1. Start with something that works

If I start with something that is close to what I want to end up with, and it already "works" (whatever that means), then the effort required to create the thing that I actually want is substantially less. I have some code that generates a plot of repetitive information in a DNA sequence. Explaining in detail what the plot represents takes a while, so interested people can have a peek at my presentation on the topic.

In any case, I have an image. This is the way I check to make sure that my code still works, or one of the ways that I check to find out what is broken:

[REPAVER plot of an assembled haplotype from a chimpanzee (Pan troglodyte); sequence was created as part of the Vertebrate Genomes Project, combining sequence information from PacBio, ONT, 10x, Bionano, Dovetail, and Illumina reads]

2. Change the code to tell it what I want it to do

In this case, what I want it to do is to run faster. The code was slower than I wanted it to be, taking over five minutes to process and generate the above image. I wanted it to be faster, and I expected that my code only needed a few little tweaks to fix that problem.

More specifically, I had code that did something like this:

  1. Start with a hash result of 0
  2. Convert the next base in the kmer to a 64-bit hash
  3. Shift that base hash a position dependent on the base location within the kmer
  4. XOR the shifted base hash with the current result
  5. If all the bases are processed, stop.

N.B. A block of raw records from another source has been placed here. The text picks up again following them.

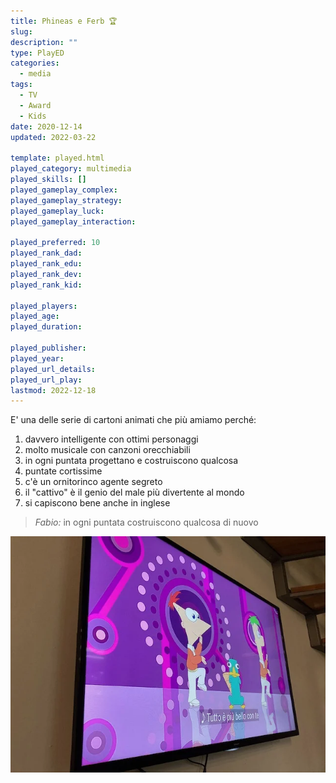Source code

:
 ```yaml
---
title: Phineas e Ferb 🏆
slug: 
description: ""
type: PlayED
categories:
  - media
tags:
  - TV
  - Award
  - Kids
date: 2020-12-14
updated: 2022-03-22

template: played.html
played_category: multimedia
played_skills: []
played_gameplay_complex:
played_gameplay_strategy:
played_gameplay_luck:
played_gameplay_interaction:

played_preferred: 10
played_rank_dad: 
played_rank_edu:
played_rank_dev:
played_rank_kid: 

played_players: 
played_age: 
played_duration: 

played_publisher: 
played_year: 
played_url_details: 
played_url_play: 
lastmod: 2022-12-18
---
```


E' una delle serie di cartoni animati che più amiamo perché:

1. davvero intelligente con ottimi personaggi
2. molto musicale con canzoni orecchiabili
3. in ogni puntata progettano e costruiscono qualcosa
4. puntate cortissime
5. c'è un ornitorinco agente segreto
6. il "cattivo" è il genio del male più divertente al mondo
7. si capiscono bene anche in inglese

> *Fabio:*
> in ogni puntata costruiscono qualcosa di nuovo


![](../../scuola/ludosofia/_img/media_paf.webp)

Otherwise, return to step 2

And wanted it to do something like this:

  1. Start with the hash result of the previous kmer
  2. Shift that result one position
  3. Remove the value of the base that is no longer seen
  4. Add in the value of the new base

[see an explanation of the algorithm here]

This was changing an operation that worked on all bases within a kmer into an operation that only works on the first and last bases within a kmer. When the algorithm is running on hundreds of millions of locations within a chromosome, and the kmer size is moderately large (125bp in my test case), small changes like that can make a big difference in the run time of a program.

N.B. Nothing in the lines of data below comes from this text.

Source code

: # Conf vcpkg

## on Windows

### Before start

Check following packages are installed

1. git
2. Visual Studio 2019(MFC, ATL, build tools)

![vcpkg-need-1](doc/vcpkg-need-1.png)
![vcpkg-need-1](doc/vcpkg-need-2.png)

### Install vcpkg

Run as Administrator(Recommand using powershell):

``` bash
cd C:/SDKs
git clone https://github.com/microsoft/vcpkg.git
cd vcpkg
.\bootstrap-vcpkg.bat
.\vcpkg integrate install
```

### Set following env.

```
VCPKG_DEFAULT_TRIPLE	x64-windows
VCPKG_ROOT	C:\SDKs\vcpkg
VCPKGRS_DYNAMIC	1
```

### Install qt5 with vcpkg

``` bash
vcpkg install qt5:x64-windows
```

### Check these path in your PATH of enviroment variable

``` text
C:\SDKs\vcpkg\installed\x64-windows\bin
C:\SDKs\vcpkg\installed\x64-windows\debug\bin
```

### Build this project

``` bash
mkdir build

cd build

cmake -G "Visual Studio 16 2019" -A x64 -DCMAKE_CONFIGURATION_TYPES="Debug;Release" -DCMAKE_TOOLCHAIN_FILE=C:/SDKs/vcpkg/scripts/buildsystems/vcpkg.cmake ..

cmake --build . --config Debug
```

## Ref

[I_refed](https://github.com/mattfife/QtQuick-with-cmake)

3. These changes frequently break the code

... and that's okay.

[git diff of the initial implementation of fast hashing, including additional debug output to show when the fast hash doesn't match the slow hash]

In this case, I encountered situations where my attempts at creating a fast hash led to broken code, in other words, code that didn't produce the correct output. The code above represents the state after I made a few tweaks and is technically correct (i.e. it produces the correct output), but it takes even longer than the initial implementation because it compares the fast hash process with the slow hash process, and uses the slow value if they differ. This was not ideal.

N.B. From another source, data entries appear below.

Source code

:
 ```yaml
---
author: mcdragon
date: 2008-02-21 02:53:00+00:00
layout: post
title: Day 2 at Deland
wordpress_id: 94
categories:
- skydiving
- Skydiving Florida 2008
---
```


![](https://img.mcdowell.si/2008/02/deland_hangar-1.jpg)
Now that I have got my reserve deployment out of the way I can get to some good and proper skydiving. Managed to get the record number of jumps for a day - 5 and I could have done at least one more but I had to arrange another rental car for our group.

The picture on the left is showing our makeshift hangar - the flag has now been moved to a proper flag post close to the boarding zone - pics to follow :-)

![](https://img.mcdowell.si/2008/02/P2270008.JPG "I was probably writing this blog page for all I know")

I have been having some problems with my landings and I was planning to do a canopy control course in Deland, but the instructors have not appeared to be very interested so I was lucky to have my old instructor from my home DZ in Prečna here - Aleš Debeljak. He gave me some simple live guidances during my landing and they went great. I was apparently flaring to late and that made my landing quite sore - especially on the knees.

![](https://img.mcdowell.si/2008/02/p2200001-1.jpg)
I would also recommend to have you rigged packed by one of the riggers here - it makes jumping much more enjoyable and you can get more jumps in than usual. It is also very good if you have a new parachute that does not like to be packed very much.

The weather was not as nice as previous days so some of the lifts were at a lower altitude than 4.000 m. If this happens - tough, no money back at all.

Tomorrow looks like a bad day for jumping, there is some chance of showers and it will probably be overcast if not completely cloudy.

4. Fix and debug the code so that it works again

The point of this step is to return the code (or the thing) to a state that means it is once again usable. Ideally, a state that is better than the original state, but not necessarily the same as the goal. In my case, that meant working through the bugs enough that the initial forward repeat hashing was complete, and sufficiently fast (i.e. taking under a minute to complete), but the remaining code was still slow:

5. If the code still does what I want, or if I've had enough, stop. Otherwise, return to step 2

This is an iterative process. In the process of fixing things, I often encounter new bugs. I might discover that the speedup is not actually as fast as I had expected, so I need to hunt around for other solutions, like a fast hashmap library which does the even lower-level stuff a bit quicker. Eventually, after many iterations, I got to a stop point; I'd had enough.

There are more things that I can do with this code, but I'm happy with it... for now. I successfully reduced the processing time from "It'll be done when I get back from my break" to "It'll be done after I check a couple of emails".

Summary

This "painting" approach of iterative development, accepting temporary failure as a necessary part of the process of improvement, extends into many different areas of my life. As long as I can keep little pockets of success along the path to my goals, the setbacks along the way can be weathered.